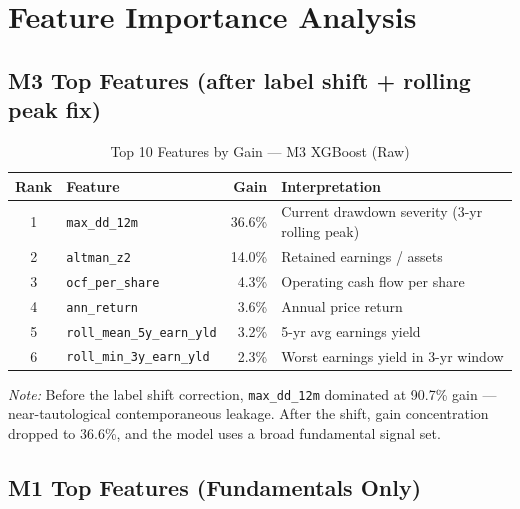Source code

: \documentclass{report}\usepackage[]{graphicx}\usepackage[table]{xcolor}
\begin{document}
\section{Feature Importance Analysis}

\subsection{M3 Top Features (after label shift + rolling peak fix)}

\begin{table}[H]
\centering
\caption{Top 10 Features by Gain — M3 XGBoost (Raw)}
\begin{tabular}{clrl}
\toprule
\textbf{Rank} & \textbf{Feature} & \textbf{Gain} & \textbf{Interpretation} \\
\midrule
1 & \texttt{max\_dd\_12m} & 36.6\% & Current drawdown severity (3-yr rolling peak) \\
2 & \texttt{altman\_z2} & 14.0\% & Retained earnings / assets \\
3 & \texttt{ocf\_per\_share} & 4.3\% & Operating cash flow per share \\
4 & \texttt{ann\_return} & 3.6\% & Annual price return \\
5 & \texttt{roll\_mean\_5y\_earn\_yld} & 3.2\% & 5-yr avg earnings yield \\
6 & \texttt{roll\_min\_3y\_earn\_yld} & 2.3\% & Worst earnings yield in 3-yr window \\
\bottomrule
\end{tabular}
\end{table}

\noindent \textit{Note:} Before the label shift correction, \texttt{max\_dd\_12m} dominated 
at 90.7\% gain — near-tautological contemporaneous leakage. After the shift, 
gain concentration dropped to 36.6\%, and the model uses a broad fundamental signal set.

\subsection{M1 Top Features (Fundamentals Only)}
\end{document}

+ + +

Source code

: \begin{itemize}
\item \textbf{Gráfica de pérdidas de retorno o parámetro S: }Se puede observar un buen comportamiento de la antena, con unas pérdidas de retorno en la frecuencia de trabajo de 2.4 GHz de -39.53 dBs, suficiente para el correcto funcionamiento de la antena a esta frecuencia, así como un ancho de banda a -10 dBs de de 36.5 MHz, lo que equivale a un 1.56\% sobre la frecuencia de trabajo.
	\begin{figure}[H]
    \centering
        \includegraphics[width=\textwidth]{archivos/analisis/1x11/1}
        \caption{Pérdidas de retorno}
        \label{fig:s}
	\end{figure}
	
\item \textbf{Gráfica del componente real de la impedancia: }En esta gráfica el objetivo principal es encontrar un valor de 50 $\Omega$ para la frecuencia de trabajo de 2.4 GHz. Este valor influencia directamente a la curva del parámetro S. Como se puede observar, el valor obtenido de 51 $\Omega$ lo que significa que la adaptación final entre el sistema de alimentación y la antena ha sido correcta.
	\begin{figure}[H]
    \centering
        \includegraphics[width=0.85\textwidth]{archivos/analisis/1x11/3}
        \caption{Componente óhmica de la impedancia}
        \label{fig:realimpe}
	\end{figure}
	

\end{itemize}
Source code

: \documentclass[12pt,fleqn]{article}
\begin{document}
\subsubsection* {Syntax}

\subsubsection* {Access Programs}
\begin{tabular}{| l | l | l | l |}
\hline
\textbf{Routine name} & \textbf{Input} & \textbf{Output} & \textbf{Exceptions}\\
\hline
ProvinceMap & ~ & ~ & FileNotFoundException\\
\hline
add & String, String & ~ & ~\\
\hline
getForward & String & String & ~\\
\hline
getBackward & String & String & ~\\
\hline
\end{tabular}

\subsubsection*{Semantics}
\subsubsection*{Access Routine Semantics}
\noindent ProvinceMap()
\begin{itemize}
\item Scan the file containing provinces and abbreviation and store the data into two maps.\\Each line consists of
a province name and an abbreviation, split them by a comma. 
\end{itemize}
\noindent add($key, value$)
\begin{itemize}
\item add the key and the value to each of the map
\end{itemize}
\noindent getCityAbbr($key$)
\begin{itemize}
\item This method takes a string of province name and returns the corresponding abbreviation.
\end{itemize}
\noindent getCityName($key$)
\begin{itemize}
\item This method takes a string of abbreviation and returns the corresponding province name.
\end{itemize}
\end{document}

+ + +

#### Work request:
Return every line of the records in which the word "method" is found.

#### Result of this task:
\item This method takes a string of province name and returns the corresponding abbreviation.
\item This method takes a string of abbreviation and returns the corresponding province name.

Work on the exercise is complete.